- Location: White City Stadium
- Start date: 14 June
- End date: 28 June
- Total prize money: £1,500 (winner)

= 1958 English Greyhound Derby =

The 1958 Greyhound Derby took place during June with the final being held on 28 June 1958 at White City Stadium. The winner was Pigalle Wonder and the winning owner Al Burnett received £1,500.

== Final result ==
At White City (over 525 yards):

| Position | Name of Greyhound | Breeding | Trap | SP | Time | Trainer |
|---|---|---|---|---|---|---|
| 1st | Pigalle Wonder | Champion Prince - Prairie Peg | 1 | 4-5f | 28.65 | Jim Syder Jr. (Wembley) |
| 2nd | Northern Lad | Champion Prince - Choice Beauty | 5 | 25-1 | 28.83 | Bob Burls (Wembley) |
| 3rd | Mile Bush Pride | The Grand Champion - Witching Dancer | 3 | 5-2 | 28.86 | Jack Harvey (Wembley) |
| 4th | Gentle Touch | Magourna Reject - Abbey Jane | 4 | 100-6 | 29.16 | Dennis Hannafin (Wimbledon) |
| 5th | Simmer Down Pal | Ollys Pal - Ballygortagh Girl | 2 | 50-1 | 29.54 | Joe Booth (Private) |
| 6th | Outside Left | Demon King - Gilera | 6 | 6-1 | 29.62 | Bob Burls (Wembley) |

=== Distances ===
2¾, Neck, 4, 4¾, 1 (lengths)

The distances between the greyhounds are in finishing order and shown in lengths. From 1950 one length was equal to 0.08 of one second.

== Competition Report==
Two brindle dogs called Pigalle Wonder and Mile Bush Pride were heavily involved in the 1958 Derby and would become famous names within the sport of greyhound racing. Pigalle Wonder started his career called Prairie Champion and won the 1957 McCalmont Cup at Kilkenny Greyhound Stadium. He was bought by Al Burnett (owner of the Pigalle Club in London) after clocking 29.10 sec in a 525 yards trial at Harold's Cross Stadium and was renamed Pigalle Wonder. However in the first round he suffered a shock defeat. This defeat led to the bookmakers making Kilcaskin Kern the new Derby favourite, this fawn dog had finished the previous year well and broke the track record in his heat recording 28.63.

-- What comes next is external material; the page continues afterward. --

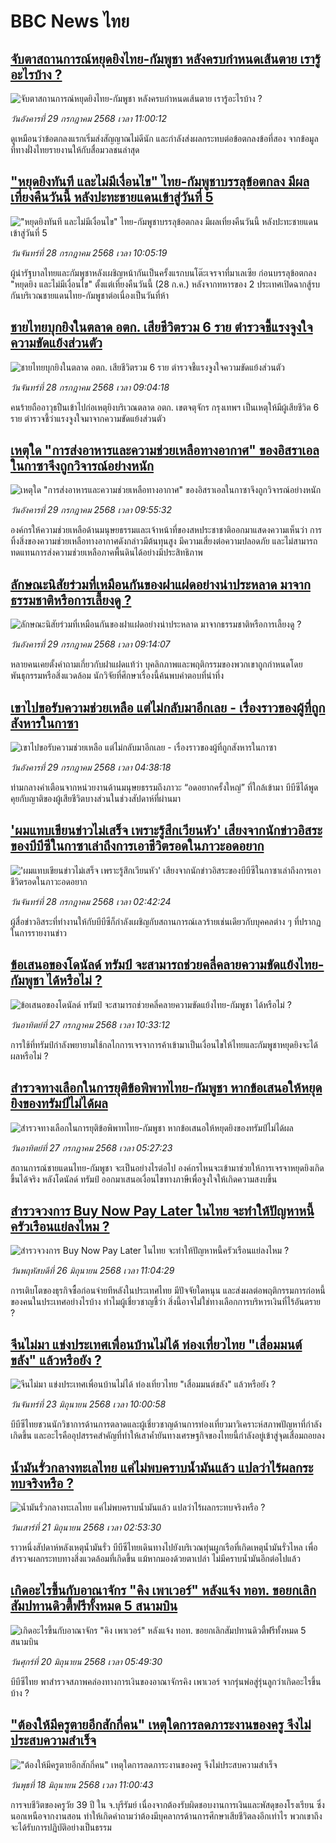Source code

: # BBC News ไทย## [จับตาสถานการณ์หยุดยิงไทย-กัมพูชา หลังครบกำหนดเส้นตาย เรารู้อะไรบ้าง ?](https://www.bbc.com/thai/articles/cvgvdygrvvko?at_medium=RSS&at_campaign=rss?at_campaign=githubrss)![จับตาสถานการณ์หยุดยิงไทย-กัมพูชา หลังครบกำหนดเส้นตาย เรารู้อะไรบ้าง ?](https://ichef.bbci.co.uk/ace/ws/240/cpsprodpb/7394/live/59f8cbc0-6c31-11f0-89ea-4d6f9851f623.jpg)_วันอังคารที่ 29 กรกฎาคม 2568 เวลา 11:00:12_ดูเหมือนว่าข้อตกลงแรกเริ่มส่งสัญญาณไม่ดีนัก และกำลังส่งผลกระทบต่อข้อตกลงข้อที่สอง จากข้อมูลที่ทางฝั่งไทยรายงานให้กับสื่อมวลชนล่าสุด## ["หยุดยิงทันที และไม่มีเงื่อนไข" ไทย-กัมพูชาบรรลุข้อตกลง มีผลเที่ยงคืนวันนี้ หลังปะทะชายแดนเข้าสู่วันที่ 5](https://www.bbc.com/thai/articles/c79ln31vx1lo?at_medium=RSS&at_campaign=rss?at_campaign=githubrss)!["หยุดยิงทันที และไม่มีเงื่อนไข" ไทย-กัมพูชาบรรลุข้อตกลง มีผลเที่ยงคืนวันนี้ หลังปะทะชายแดนเข้าสู่วันที่ 5](https://ichef.bbci.co.uk/ace/ws/240/cpsprodpb/063b/live/3ec395b0-6ba0-11f0-82c0-83e5ee86ba74.jpg)_วันจันทร์ที่ 28 กรกฎาคม 2568 เวลา 10:05:19_ผู้นำรัฐบาลไทยและกัมพูชาหลังเผชิญหน้ากันเป็นครั้งแรกบนโต๊ะเจรจาที่มาเลเซีย ก่อนบรรลุข้อตกลง "หยุดยิง และไม่มีเงื่อนไข" ตั้งแต่เที่ยงคืนวันนี้ (28 ก.ค.) หลังจากทหารของ 2 ประเทศเปิดฉากสู้รบกันบริเวณชายแดนไทย-กัมพูชาต่อเนื่องเป็นวันที่ห้า## [ชายไทยบุกยิงในตลาด อตก. เสียชีวิตรวม 6 ราย ตำรวจชี้แรงจูงใจความขัดแย้งส่วนตัว](https://www.bbc.com/thai/articles/cg4xqv6zy74o?at_medium=RSS&at_campaign=rss?at_campaign=githubrss)![ชายไทยบุกยิงในตลาด อตก. เสียชีวิตรวม 6 ราย ตำรวจชี้แรงจูงใจความขัดแย้งส่วนตัว](https://ichef.bbci.co.uk/ace/ws/240/cpsprodpb/4430/live/c8e78b20-6b87-11f0-9bc7-71a22c91def5.jpg)_วันจันทร์ที่ 28 กรกฎาคม 2568 เวลา 09:04:18_คนร้ายถืออาวุธปืนเข้าไปก่อเหตุยิงบริเวณตลาด อตก. เขตจตุจักร กรุงเทพฯ เป็นเหตุให้มีผู้เสียชีวิต 6 ราย ตำรวจชี้ว่าแรงจูงใจมาจากความขัดแย้งส่วนตัว## [เหตุใด "การส่งอาหารและความช่วยเหลือทางอากาศ" ของอิสราเอลในกาซาจึงถูกวิจารณ์อย่างหนัก](https://www.bbc.com/thai/articles/c987yx00lgno?at_medium=RSS&at_campaign=rss?at_campaign=githubrss)![เหตุใด "การส่งอาหารและความช่วยเหลือทางอากาศ" ของอิสราเอลในกาซาจึงถูกวิจารณ์อย่างหนัก](https://ichef.bbci.co.uk/ace/ws/240/cpsprodpb/0fe6/live/cb3cfbc0-6ba6-11f0-bc0c-71db90165f13.png)_วันอังคารที่ 29 กรกฎาคม 2568 เวลา 09:55:32_องค์กรให้ความช่วยเหลือด้านมนุษยธรรมและเจ้าหน้าที่ของสหประชาชาติออกมาแสดงความเห็นว่า การทิ้งสิ่งของความช่วยเหลือทางอากาศดังกล่าวมีต้นทุนสูง มีความเสี่ยงต่อความปลอดภัย และไม่สามารถทดแทนการส่งความช่วยเหลือภาคพื้นดินได้อย่างมีประสิทธิภาพ## [ลักษณะนิสัยร่วมที่เหมือนกันของฝาแฝดอย่างน่าประหลาด มาจากธรรมชาติหรือการเลี้ยงดู ? ](https://www.bbc.com/thai/articles/c754ngz7331o?at_medium=RSS&at_campaign=rss?at_campaign=githubrss)![ลักษณะนิสัยร่วมที่เหมือนกันของฝาแฝดอย่างน่าประหลาด มาจากธรรมชาติหรือการเลี้ยงดู ? ](https://ichef.bbci.co.uk/ace/ws/240/cpsprodpb/28a5/live/7640b5c0-66ed-11f0-a08d-214bf7cc019d.jpg)_วันอังคารที่ 29 กรกฎาคม 2568 เวลา 09:14:07_หลายคนเคยตั้งคำถามเกี่ยวกับฝาแฝดแท้ว่า บุคลิกภาพและพฤติกรรมของพวกเขาถูกกำหนดโดยพันธุกรรมหรือสิ่งแวดล้อม นักวิจัยที่ศึกษาเรื่องนี้ค้นพบคำตอบที่น่าทึ่ง## [เขาไปขอรับความช่วยเหลือ แต่ไม่กลับมาอีกเลย - เรื่องราวของผู้ที่ถูกสังหารในกาซา](https://www.bbc.com/thai/articles/c4gmx8yyypjo?at_medium=RSS&at_campaign=rss?at_campaign=githubrss)![เขาไปขอรับความช่วยเหลือ แต่ไม่กลับมาอีกเลย - เรื่องราวของผู้ที่ถูกสังหารในกาซา](https://ichef.bbci.co.uk/ace/ws/240/cpsprodpb/f231/live/142c5b30-6965-11f0-8dbd-f3d32ebd3327.jpg)_วันอังคารที่ 29 กรกฎาคม 2568 เวลา 04:38:18_ท่ามกลางคำเตือนจากหน่วยงานด้านมนุษยธรรมถึงภาวะ “อดอยากครั้งใหญ่” ที่ใกล้เข้ามา บีบีซีได้พูดคุยกับญาติของผู้เสียชีวิตบางส่วนในช่วงสัปดาห์ที่ผ่านมา## ['ผมแทบเขียนข่าวไม่เสร็จ เพราะรู้สึกเวียนหัว' เสียงจากนักข่าวอิสระของบีบีซีในกาซาเล่าถึงการเอาชีวิตรอดในภาวะอดอยาก](https://www.bbc.com/thai/articles/cewylp4ry8ro?at_medium=RSS&at_campaign=rss?at_campaign=githubrss)!['ผมแทบเขียนข่าวไม่เสร็จ เพราะรู้สึกเวียนหัว' เสียงจากนักข่าวอิสระของบีบีซีในกาซาเล่าถึงการเอาชีวิตรอดในภาวะอดอยาก](https://ichef.bbci.co.uk/ace/ws/240/cpsprodpb/0c90/live/a0879e10-68bf-11f0-af20-030418be2ca5.jpg)_วันจันทร์ที่ 28 กรกฎาคม 2568 เวลา 02:42:24_ผู้สื่อข่าวอิสระที่ทำงานให้กับบีบีซีก็กำลังเผชิญกับสถานการณ์เลวร้ายเช่นเดียวกับบุคคลต่าง ๆ ที่ปรากฏในการรายงานข่าว## [ข้อเสนอของโดนัลด์ ทรัมป์ จะสามารถช่วยคลี่คลายความขัดแย้งไทย-กัมพูชา ได้หรือไม่ ?](https://www.bbc.com/thai/articles/cp3edrkwy1no?at_medium=RSS&at_campaign=rss?at_campaign=githubrss)![ข้อเสนอของโดนัลด์ ทรัมป์ จะสามารถช่วยคลี่คลายความขัดแย้งไทย-กัมพูชา ได้หรือไม่ ?](https://ichef.bbci.co.uk/ace/ws/240/cpsprodpb/1c26/live/4e1b5660-6ad8-11f0-8c84-c5f4b0ed4e68.png)_วันอาทิตย์ที่ 27 กรกฎาคม 2568 เวลา 10:33:12_การใช้ที่ทรัมป์กำลังพยายามใช้กลไกการเจรจาการค้าเข้ามาเป็นเงื่อนไขให้ไทยและกัมพูชาหยุดยิงจะได้ผลหรือไม่ ?## [สำรวจทางเลือกในการยุติข้อพิพาทไทย-กัมพูชา หากข้อเสนอให้หยุดยิงของทรัมป์ไม่ได้ผล](https://www.bbc.com/thai/articles/c24zp858q9yo?at_medium=RSS&at_campaign=rss?at_campaign=githubrss)![สำรวจทางเลือกในการยุติข้อพิพาทไทย-กัมพูชา หากข้อเสนอให้หยุดยิงของทรัมป์ไม่ได้ผล](https://ichef.bbci.co.uk/ace/ws/240/cpsprodpb/71e6/live/f48f1ce0-6a90-11f0-8dbd-f3d32ebd3327.jpg)_วันอาทิตย์ที่ 27 กรกฎาคม 2568 เวลา 05:27:23_สถานการณ์ชายแดนไทย-กัมพูชา จะเป็นอย่างไรต่อไป องค์กรไหนจะเข้ามาช่วยให้การเจรจาหยุดยิงเกิดขึ้นได้จริง หลังโดนัลด์ ทรัมป์ ออกมาเสนอเงื่อนไขทางภาษีเพื่อจูงใจให้เกิดความสงบขึ้น## [สำรวจวงการ Buy Now Pay Later ในไทย จะทำให้ปัญหาหนี้ครัวเรือนแย่ลงไหม ?](https://www.bbc.com/thai/articles/c80pymvnk31o?at_medium=RSS&at_campaign=rss?at_campaign=githubrss)![สำรวจวงการ Buy Now Pay Later ในไทย จะทำให้ปัญหาหนี้ครัวเรือนแย่ลงไหม ?](https://ichef.bbci.co.uk/ace/ws/240/cpsprodpb/2b99/live/35fb4060-525d-11f0-8485-7bd50fa63665.jpg)_วันพฤหัสบดีที่ 26 มิถุนายน 2568 เวลา 11:04:29_การเติบโตของธุรกิจซื้อก่อนจ่ายทีหลังในประเทศไทย มีปัจจัยใดหนุน และส่งผลต่อพฤติกรรมการก่อหนี้ของคนในประเทศอย่างไรบ้าง ทำไมผู้เชี่ยวชาญชี้ว่า สิ่งนี้อาจไม่ใช่ทางเลือกการบริหารเงินที่ไร้อันตราย ?## [จีนไม่มา แข่งประเทศเพื่อนบ้านไม่ได้ ท่องเที่ยวไทย "เสื่อมมนต์ขลัง" แล้วหรือยัง ?](https://www.bbc.com/thai/articles/c1wpqp4jy3xo?at_medium=RSS&at_campaign=rss?at_campaign=githubrss)![จีนไม่มา แข่งประเทศเพื่อนบ้านไม่ได้ ท่องเที่ยวไทย "เสื่อมมนต์ขลัง" แล้วหรือยัง ?](https://ichef.bbci.co.uk/ace/ws/240/cpsprodpb/ae1f/live/06639d20-4f8d-11f0-86d5-3b52b53af158.jpg)_วันจันทร์ที่ 23 มิถุนายน 2568 เวลา 10:00:58_บีบีซีไทยชวนนักวิชาการด้านการตลาดและผู้เชี่ยวชาญด้านการท่องเที่ยวมาวิเคราะห์สภาพปัญหาที่กำลังเกิดขึ้น และอะไรคืออุปสรรคสำคัญที่ทำให้เสาค้ำยันทางเศรษฐกิจของไทยนี้กำลังอยู่เข้าสู่จุดเสื่อมถอยลง## [น้ำมันรั่วกลางทะเลไทย แค่ไม่พบคราบน้ำมันแล้ว แปลว่าไร้ผลกระทบจริงหรือ ?](https://www.bbc.com/thai/articles/cgq782v15k8o?at_medium=RSS&at_campaign=rss?at_campaign=githubrss)![น้ำมันรั่วกลางทะเลไทย แค่ไม่พบคราบน้ำมันแล้ว แปลว่าไร้ผลกระทบจริงหรือ ?](https://ichef.bbci.co.uk/ace/ws/240/cpsprodpb/574d/live/f090a920-4c12-11f0-86d5-3b52b53af158.jpg)_วันเสาร์ที่ 21 มิถุนายน 2568 เวลา 02:53:30_ราวหนึ่งสัปดาห์หลังเหตุน้ำมันรั่ว บีบีซีไทยเดินทางไปยังบริเวณทุ่นผูกเรือที่เกิดเหตุน้ำมันรั่วไหล เพื่อสำรวจผลกระทบทางสิ่งแวดล้อมที่เกิดขึ้น แม้หากมองด้วยตาเปล่า ไม่มีคราบน้ำมันอีกต่อไปแล้ว## [เกิดอะไรขึ้นกับอาณาจักร "คิง เพาเวอร์" หลังแจ้ง ทอท. ขอยกเลิกสัมปทานดิวตี้ฟรีทั้งหมด 5 สนามบิน](https://www.bbc.com/thai/articles/crk6d8l5py5o?at_medium=RSS&at_campaign=rss?at_campaign=githubrss)![เกิดอะไรขึ้นกับอาณาจักร "คิง เพาเวอร์" หลังแจ้ง ทอท. ขอยกเลิกสัมปทานดิวตี้ฟรีทั้งหมด 5 สนามบิน](https://ichef.bbci.co.uk/ace/ws/240/cpsprodpb/f74c/live/5e5dbcc0-4d96-11f0-9aef-bb27ccc1a3f8.jpg)_วันศุกร์ที่ 20 มิถุนายน 2568 เวลา 05:49:30_บีบีซีไทย พาสำรวจสภาพคล่องทางการเงินของอาณาจักรคิง เพาเวอร์ จากรุ่นพ่อสู่รุ่นลูกว่าเกิดอะไรขึ้นบ้าง ?## ["ต้องให้มีครูตายอีกสักกี่คน" เหตุใดการลดภาระงานของครู จึงไม่ประสบความสำเร็จ](https://www.bbc.com/thai/articles/c07dnn5lemyo?at_medium=RSS&at_campaign=rss?at_campaign=githubrss)!["ต้องให้มีครูตายอีกสักกี่คน" เหตุใดการลดภาระงานของครู จึงไม่ประสบความสำเร็จ](https://ichef.bbci.co.uk/ace/ws/240/cpsprodpb/ce69/live/2f0f99c0-4c33-11f0-86d5-3b52b53af158.jpg)_วันพุธที่ 18 มิถุนายน 2568 เวลา 11:00:43_การจบชีวิตของครูวัย 39 ปี ใน จ.บุรีรัมย์ เนื่องจากต้องรับผิดชอบงานการเงินและพัสดุของโรงเรียน ซึ่งนอกเหนือจากงานสอน ทำให้เกิดคำถามว่าต้องมีบุคลากรด้านการศึกษาเสียชีวิตลงอีกเท่าไร พวกเขาถึงจะได้รับการปฏิบัติอย่างเป็นธรรม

Mile Bush Pride had been bought for the Derby by Jack Harvey for Noel Purvis but suffered a minor setback when a corn had to be removed from his foot shortly before the first round which he safely negotiated. The second round brought mixed fortunes for the main contenders, Kilcaskin Kern won but finished lame after the race. Pigalle Wonder and Mile Bush Pride progressed comfortably.

In the semi-finals Kilcaskin Kern was declared fit but failed to progress any further. Mile Bush Pride clipped three spots off the track record set by Kilcaskin Kern before Pigalle Wonder won by 13 lengths, in 28.44, breaking the record once again in the second semi-final.

The Wembley trainers once again dominated proceedings with four finalists, Bob Burls handled two of them, the first time he had trained a Derby finalist. The draw was unkind to Mile Bush Pride and trap one further enhanced the chances of Pigalle Wonder who went off at 4-5 favourite. Northern Lad made the best start and led until the third bend but Pigalle Wonder always in close pursuit took over the lead at that point and drew clear to win by over two lengths. Mile Bush Pride ran on well for third place despite his bad trap draw.